- _Directions_: From the material that follows, please give the number of lines containing the string "освобождения", and that number alone.

::: Data excerpts :::

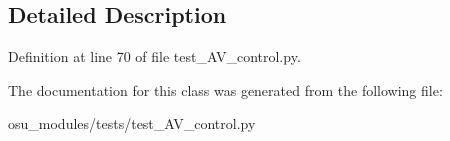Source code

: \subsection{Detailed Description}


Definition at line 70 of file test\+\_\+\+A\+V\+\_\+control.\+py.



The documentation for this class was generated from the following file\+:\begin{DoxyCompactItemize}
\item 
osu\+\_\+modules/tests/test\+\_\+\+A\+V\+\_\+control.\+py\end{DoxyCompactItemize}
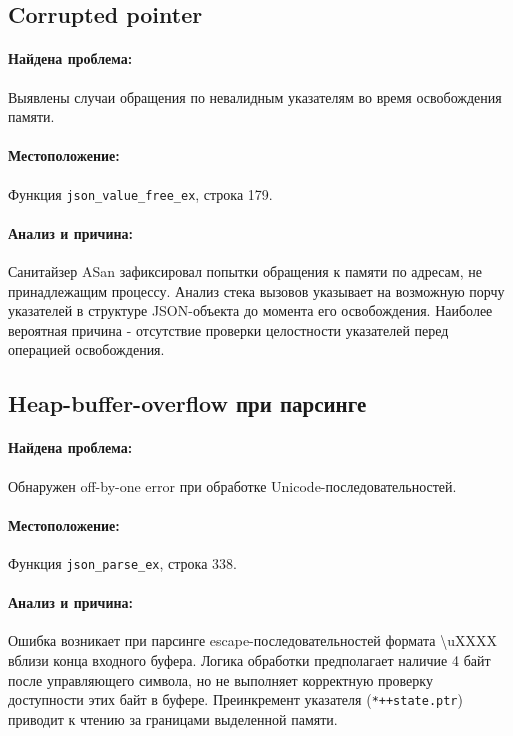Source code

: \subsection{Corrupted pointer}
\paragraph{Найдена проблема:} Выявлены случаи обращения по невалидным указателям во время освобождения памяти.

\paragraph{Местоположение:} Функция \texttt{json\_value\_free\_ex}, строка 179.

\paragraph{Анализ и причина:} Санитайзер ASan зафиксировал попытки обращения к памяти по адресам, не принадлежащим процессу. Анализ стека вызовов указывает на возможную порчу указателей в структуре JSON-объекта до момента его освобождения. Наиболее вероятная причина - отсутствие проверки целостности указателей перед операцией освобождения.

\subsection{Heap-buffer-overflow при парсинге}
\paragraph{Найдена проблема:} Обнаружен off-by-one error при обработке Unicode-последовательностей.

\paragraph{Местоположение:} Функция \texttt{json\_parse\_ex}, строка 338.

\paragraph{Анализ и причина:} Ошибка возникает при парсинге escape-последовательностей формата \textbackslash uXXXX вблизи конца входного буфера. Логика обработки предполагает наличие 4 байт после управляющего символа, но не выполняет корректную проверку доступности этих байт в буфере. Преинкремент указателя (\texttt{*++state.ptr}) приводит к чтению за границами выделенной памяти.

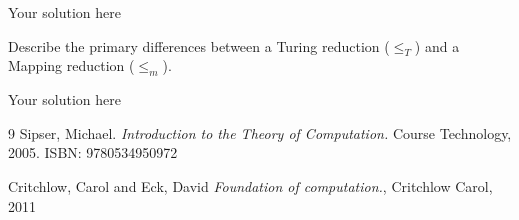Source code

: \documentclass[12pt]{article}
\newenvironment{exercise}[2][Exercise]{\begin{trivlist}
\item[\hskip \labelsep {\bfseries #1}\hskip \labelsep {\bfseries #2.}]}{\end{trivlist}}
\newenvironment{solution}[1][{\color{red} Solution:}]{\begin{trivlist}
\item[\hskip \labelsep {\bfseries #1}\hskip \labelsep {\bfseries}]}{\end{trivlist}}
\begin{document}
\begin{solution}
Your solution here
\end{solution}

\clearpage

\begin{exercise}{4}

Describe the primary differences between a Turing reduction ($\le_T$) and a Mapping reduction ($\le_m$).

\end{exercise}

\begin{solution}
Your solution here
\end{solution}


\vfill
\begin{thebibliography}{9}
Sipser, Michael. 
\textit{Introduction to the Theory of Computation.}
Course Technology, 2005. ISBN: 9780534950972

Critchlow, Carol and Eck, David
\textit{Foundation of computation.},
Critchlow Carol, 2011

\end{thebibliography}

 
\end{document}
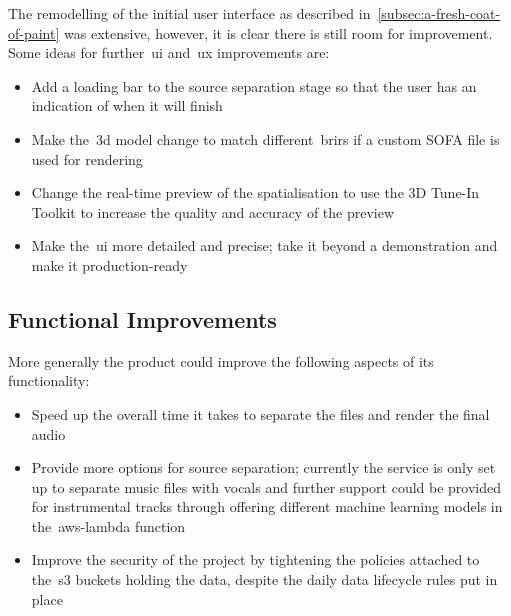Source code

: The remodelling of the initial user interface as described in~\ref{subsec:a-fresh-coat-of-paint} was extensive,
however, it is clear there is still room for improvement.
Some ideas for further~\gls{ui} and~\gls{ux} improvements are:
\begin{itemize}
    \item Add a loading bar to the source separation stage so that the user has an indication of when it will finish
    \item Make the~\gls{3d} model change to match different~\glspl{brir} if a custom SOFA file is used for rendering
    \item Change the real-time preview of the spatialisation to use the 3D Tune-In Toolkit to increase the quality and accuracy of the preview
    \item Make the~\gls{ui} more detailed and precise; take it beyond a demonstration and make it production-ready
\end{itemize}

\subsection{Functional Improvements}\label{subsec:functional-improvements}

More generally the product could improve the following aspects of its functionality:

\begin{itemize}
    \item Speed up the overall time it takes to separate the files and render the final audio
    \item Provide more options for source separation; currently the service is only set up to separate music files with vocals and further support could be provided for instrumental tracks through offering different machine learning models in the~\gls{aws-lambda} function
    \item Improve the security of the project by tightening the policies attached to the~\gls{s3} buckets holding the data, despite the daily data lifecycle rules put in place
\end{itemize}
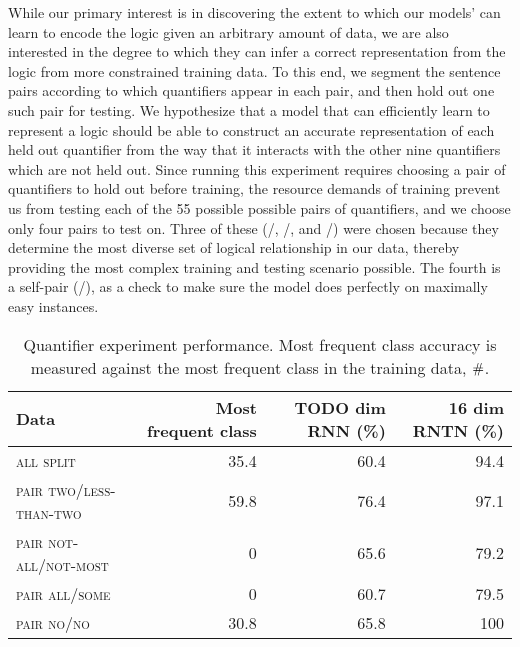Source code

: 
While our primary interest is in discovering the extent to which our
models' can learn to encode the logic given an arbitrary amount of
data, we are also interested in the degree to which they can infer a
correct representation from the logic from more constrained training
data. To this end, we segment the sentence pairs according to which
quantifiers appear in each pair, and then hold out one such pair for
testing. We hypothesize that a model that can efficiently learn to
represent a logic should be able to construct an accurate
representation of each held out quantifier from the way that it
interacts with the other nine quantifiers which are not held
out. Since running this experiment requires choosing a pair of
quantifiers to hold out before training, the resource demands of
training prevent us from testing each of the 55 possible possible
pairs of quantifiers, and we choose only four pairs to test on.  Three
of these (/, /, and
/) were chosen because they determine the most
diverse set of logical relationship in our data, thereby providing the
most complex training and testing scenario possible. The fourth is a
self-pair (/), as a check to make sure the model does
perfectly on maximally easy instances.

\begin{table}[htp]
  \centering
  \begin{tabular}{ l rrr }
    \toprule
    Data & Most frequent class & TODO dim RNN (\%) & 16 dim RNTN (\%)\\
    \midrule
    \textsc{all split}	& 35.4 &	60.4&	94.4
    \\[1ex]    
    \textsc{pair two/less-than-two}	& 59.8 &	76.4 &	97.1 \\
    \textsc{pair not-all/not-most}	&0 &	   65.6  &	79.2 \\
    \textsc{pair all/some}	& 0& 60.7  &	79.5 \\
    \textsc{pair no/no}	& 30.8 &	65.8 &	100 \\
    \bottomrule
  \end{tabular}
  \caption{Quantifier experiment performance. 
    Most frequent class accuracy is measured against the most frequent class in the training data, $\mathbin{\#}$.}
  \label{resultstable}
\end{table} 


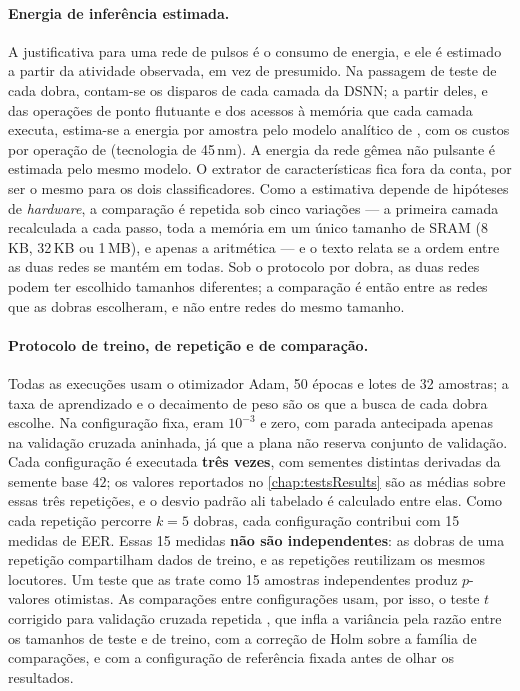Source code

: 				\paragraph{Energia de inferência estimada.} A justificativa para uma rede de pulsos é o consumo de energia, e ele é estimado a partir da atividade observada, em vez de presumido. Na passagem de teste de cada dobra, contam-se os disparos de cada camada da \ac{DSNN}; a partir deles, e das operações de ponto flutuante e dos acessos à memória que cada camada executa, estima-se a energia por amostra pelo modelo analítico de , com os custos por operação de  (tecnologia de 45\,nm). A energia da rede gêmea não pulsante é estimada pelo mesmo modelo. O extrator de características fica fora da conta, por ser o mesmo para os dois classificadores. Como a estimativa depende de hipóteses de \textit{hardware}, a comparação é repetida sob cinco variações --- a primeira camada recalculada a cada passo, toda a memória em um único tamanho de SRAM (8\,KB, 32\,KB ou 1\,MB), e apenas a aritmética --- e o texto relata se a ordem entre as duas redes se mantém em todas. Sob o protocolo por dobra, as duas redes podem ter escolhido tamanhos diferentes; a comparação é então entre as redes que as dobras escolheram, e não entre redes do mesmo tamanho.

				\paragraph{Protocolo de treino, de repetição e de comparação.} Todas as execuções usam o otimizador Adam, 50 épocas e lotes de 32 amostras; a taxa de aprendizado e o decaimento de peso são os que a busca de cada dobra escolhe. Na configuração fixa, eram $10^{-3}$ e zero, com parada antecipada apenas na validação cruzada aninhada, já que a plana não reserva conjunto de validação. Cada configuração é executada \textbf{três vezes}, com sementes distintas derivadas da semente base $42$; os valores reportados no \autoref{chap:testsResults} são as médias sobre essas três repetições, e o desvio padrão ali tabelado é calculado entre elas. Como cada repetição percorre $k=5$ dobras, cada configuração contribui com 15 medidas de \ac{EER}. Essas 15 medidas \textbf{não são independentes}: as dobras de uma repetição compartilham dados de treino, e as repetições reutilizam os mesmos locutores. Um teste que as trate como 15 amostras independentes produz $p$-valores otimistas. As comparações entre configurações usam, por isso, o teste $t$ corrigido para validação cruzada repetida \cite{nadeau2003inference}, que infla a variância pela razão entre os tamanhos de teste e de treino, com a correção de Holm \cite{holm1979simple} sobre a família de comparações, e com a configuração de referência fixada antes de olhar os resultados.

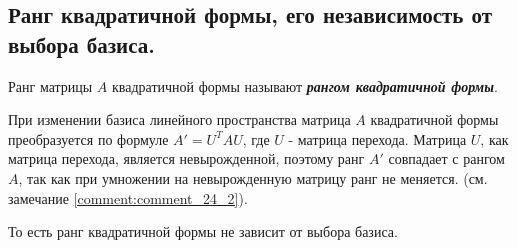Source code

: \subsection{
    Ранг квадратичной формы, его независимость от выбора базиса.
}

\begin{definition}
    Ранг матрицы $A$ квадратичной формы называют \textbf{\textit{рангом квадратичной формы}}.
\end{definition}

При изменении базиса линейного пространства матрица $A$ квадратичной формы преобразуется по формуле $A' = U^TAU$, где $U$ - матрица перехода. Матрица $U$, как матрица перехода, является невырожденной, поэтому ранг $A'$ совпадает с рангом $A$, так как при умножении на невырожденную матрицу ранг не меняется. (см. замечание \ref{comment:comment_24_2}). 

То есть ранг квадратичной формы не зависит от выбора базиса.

:::

- _Exercise answer_: 2